## TASK INPUT
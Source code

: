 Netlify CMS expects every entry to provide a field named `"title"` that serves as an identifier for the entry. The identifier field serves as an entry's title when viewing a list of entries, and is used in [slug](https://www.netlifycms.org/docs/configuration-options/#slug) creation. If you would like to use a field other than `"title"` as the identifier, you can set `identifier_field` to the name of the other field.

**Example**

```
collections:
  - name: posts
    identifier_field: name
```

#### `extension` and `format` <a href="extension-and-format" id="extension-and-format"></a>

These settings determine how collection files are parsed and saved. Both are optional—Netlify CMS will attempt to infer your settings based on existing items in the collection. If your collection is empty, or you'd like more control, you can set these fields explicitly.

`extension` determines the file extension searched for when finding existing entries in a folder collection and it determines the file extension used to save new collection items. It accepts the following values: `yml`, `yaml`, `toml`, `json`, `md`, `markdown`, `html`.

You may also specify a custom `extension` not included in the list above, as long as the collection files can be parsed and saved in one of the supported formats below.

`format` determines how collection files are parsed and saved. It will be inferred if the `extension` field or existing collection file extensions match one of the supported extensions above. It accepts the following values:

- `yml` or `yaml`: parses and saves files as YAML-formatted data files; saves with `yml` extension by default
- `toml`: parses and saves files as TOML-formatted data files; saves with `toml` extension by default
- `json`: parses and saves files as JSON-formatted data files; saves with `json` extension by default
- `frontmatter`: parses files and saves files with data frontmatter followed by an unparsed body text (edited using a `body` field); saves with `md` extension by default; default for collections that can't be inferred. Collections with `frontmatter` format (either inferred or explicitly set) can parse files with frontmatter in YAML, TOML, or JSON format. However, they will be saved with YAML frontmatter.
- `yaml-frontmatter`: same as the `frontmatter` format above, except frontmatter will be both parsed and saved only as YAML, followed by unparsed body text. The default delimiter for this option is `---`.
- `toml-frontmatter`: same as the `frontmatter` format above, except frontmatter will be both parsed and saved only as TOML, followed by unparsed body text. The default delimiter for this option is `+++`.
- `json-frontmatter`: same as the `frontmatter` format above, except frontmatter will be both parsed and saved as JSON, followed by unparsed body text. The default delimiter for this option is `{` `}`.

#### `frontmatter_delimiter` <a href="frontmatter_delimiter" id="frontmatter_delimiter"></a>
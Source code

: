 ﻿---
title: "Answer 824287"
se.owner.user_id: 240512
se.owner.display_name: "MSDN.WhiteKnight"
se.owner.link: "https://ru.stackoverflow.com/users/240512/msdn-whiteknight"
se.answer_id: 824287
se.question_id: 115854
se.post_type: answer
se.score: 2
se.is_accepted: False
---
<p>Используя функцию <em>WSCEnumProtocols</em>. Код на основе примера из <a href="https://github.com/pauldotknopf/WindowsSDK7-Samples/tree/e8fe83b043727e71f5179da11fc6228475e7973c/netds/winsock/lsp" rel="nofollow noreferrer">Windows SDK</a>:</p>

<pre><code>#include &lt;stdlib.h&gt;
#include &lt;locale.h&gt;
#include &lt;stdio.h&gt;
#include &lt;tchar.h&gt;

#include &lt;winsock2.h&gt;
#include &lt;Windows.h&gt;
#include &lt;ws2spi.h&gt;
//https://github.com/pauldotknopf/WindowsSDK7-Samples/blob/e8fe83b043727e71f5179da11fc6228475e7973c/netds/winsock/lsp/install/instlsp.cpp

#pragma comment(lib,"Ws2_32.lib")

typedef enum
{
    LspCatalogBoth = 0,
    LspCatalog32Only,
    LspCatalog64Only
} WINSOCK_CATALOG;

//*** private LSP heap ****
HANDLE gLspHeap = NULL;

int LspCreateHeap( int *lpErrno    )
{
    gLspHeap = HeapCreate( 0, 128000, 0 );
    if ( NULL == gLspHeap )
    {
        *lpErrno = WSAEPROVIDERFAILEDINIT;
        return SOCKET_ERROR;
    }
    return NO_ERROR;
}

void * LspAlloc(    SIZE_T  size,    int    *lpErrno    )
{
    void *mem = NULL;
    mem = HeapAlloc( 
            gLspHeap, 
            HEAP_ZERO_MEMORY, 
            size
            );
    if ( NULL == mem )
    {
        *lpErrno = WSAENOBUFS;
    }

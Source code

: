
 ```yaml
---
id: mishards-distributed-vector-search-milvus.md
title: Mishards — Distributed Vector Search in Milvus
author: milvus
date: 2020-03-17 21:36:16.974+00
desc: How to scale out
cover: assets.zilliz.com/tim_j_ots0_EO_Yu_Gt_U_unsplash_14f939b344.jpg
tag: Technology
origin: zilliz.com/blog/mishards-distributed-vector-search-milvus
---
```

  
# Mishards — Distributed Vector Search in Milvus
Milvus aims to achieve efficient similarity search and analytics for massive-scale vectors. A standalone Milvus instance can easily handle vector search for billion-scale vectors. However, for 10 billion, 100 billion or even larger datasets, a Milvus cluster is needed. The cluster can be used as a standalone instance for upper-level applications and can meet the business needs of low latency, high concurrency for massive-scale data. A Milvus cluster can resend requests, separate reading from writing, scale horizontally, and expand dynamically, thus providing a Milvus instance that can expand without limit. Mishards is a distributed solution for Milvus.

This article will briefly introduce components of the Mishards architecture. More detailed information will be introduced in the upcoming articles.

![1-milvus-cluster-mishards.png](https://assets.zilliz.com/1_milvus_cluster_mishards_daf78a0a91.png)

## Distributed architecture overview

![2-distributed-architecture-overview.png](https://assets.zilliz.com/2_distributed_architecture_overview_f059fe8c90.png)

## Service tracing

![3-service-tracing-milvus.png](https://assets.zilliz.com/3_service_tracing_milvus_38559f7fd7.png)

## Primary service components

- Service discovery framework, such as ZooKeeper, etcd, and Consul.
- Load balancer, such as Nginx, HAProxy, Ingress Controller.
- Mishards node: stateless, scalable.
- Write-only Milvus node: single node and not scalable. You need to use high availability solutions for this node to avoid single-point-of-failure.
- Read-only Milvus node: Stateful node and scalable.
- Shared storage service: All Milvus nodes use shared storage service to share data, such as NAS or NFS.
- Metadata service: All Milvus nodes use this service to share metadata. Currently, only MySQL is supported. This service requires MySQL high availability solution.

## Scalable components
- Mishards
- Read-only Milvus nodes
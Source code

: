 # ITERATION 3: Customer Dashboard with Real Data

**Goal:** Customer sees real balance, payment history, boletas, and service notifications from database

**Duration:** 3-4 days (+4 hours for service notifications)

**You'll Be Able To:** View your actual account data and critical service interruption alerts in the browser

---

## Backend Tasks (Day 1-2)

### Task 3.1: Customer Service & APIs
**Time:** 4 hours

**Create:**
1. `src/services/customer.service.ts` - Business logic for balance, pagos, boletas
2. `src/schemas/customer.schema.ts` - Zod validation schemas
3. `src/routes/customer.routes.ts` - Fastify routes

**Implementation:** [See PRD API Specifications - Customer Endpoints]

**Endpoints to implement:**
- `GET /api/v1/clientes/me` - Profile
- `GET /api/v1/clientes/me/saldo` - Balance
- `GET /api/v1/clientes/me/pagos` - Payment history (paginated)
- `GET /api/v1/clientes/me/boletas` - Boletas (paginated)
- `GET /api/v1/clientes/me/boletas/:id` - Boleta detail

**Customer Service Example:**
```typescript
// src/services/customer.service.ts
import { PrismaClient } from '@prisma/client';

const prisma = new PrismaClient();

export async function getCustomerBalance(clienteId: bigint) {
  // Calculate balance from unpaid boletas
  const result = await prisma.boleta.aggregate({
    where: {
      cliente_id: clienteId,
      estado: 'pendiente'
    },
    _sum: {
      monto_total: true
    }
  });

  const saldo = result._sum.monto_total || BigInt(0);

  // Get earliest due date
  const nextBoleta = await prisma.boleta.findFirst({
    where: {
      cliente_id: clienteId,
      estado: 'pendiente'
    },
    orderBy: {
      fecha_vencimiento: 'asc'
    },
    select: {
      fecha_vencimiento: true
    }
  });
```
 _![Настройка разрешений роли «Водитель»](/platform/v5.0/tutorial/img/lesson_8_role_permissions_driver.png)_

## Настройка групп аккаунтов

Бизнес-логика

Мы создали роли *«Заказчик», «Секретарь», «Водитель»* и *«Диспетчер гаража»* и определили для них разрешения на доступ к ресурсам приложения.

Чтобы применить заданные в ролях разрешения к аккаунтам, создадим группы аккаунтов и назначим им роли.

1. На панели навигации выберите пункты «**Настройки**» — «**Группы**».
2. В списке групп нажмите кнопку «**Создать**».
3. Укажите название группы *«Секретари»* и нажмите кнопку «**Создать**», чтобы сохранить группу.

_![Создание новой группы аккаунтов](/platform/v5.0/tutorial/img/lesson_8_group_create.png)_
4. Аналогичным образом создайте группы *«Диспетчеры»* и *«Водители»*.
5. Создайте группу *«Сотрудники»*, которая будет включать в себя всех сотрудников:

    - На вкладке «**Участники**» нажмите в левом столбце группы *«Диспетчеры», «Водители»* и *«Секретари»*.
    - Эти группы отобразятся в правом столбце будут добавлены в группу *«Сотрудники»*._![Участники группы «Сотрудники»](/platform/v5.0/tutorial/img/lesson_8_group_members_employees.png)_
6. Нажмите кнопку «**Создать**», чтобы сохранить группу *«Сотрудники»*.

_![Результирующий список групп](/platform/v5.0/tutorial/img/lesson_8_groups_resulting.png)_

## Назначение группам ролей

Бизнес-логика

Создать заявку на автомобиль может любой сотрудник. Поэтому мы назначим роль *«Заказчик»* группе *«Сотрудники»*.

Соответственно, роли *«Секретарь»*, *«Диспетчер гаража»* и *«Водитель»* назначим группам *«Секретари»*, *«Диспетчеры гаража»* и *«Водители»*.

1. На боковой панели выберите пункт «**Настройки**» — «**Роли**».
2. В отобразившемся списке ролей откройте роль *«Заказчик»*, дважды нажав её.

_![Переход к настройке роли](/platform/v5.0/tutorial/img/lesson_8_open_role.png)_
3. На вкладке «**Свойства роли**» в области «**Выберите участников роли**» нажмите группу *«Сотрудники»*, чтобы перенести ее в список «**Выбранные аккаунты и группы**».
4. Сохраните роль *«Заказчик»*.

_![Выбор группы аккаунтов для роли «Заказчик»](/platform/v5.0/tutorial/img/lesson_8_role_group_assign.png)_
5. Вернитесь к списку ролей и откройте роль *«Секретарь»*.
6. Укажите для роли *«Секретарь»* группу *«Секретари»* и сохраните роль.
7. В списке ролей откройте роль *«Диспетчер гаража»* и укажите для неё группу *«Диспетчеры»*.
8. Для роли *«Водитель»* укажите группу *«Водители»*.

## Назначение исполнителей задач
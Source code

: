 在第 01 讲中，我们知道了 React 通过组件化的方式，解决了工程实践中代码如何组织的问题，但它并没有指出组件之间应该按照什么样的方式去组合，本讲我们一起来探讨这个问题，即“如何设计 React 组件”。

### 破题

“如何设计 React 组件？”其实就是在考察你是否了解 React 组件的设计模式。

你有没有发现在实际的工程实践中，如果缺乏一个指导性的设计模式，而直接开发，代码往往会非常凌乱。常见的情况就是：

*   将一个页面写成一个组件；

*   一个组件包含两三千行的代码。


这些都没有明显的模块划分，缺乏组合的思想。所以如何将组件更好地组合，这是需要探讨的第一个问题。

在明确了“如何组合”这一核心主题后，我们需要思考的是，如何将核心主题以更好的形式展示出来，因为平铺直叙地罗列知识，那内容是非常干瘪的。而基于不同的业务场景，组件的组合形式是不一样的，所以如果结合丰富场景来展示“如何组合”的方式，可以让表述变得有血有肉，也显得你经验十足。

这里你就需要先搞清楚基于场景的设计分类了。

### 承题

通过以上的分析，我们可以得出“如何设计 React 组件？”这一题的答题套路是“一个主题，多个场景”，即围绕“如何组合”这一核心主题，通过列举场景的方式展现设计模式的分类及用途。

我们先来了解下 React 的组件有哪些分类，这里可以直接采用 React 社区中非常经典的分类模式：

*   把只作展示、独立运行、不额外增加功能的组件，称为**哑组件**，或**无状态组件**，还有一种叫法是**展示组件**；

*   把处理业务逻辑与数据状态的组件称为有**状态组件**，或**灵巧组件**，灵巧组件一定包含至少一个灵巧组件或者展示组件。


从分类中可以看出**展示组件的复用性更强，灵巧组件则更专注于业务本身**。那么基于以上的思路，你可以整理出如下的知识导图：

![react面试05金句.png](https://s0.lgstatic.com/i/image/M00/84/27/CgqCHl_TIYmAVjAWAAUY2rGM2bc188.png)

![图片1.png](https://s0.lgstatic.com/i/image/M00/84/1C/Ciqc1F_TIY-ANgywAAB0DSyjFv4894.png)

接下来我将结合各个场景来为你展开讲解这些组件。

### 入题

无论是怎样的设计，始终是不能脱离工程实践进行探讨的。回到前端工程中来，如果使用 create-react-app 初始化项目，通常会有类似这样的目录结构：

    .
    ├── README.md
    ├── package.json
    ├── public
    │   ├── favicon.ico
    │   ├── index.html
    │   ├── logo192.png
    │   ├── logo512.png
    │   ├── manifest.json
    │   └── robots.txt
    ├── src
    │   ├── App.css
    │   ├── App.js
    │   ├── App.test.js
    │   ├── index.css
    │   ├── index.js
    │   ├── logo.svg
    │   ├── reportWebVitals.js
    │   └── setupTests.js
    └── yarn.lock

## WORK INSTRUCTIONS
Retype exactly the lines of the data above, starting at its first line and finishing with the line that has "determines how collection" in it.

## SOLUTION
Source code

: Netlify CMS expects every entry to provide a field named `"title"` that serves as an identifier for the entry. The identifier field serves as an entry's title when viewing a list of entries, and is used in [slug](https://www.netlifycms.org/docs/configuration-options/#slug) creation. If you would like to use a field other than `"title"` as the identifier, you can set `identifier_field` to the name of the other field.

**Example**

```
collections:
  - name: posts
    identifier_field: name
```

#### `extension` and `format` <a href="extension-and-format" id="extension-and-format"></a>

These settings determine how collection files are parsed and saved. Both are optional—Netlify CMS will attempt to infer your settings based on existing items in the collection. If your collection is empty, or you'd like more control, you can set these fields explicitly.

`extension` determines the file extension searched for when finding existing entries in a folder collection and it determines the file extension used to save new collection items. It accepts the following values: `yml`, `yaml`, `toml`, `json`, `md`, `markdown`, `html`.

You may also specify a custom `extension` not included in the list above, as long as the collection files can be parsed and saved in one of the supported formats below.

`format` determines how collection files are parsed and saved. It will be inferred if the `extension` field or existing collection file extensions match one of the supported extensions above. It accepts the following values:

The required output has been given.